--- SOURCE DATA Enclosed Below ---
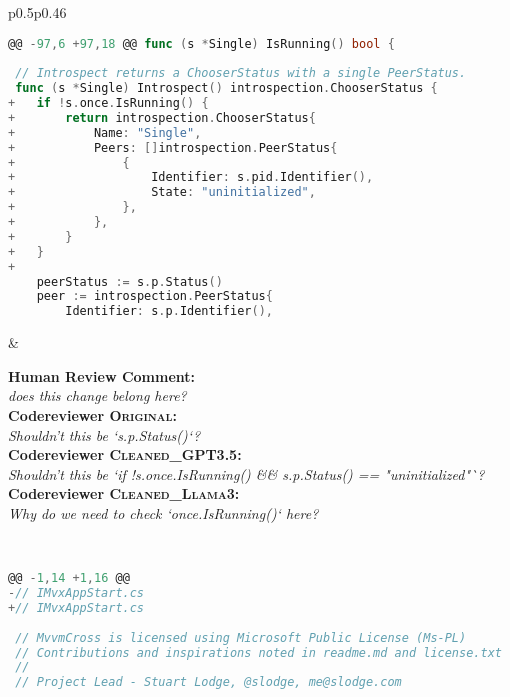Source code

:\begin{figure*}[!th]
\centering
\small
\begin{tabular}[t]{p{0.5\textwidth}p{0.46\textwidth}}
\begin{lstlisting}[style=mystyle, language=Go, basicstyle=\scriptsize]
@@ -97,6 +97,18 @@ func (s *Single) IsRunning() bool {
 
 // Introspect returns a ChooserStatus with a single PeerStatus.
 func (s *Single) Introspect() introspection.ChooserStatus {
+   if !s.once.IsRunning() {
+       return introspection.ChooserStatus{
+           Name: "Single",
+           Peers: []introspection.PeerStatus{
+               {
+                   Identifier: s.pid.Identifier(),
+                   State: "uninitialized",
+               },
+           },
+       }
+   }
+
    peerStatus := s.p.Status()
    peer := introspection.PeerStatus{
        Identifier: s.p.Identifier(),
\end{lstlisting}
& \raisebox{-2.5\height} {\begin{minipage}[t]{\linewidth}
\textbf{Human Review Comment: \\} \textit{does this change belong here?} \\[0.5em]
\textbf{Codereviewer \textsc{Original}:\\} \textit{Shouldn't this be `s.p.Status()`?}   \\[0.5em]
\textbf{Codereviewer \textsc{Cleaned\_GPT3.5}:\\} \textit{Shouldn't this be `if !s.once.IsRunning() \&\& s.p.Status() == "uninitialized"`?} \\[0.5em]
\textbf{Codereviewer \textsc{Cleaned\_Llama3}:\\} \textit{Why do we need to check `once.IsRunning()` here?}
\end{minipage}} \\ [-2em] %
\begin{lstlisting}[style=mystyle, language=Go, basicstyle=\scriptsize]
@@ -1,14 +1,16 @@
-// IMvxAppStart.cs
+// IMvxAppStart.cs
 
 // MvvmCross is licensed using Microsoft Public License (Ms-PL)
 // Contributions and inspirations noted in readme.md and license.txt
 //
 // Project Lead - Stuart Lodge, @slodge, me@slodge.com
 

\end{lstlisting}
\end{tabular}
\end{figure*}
--- End of Enclosed SOURCE DATA ---
▶ [TASK TO COMPLETE]
From the entries above, copy every line containing the word "minipage".

▶ [YOUR RESPONSE]
& \raisebox{-2.5\height} {\begin{minipage}[t]{\linewidth}
\end{minipage}} \\ [-2em] %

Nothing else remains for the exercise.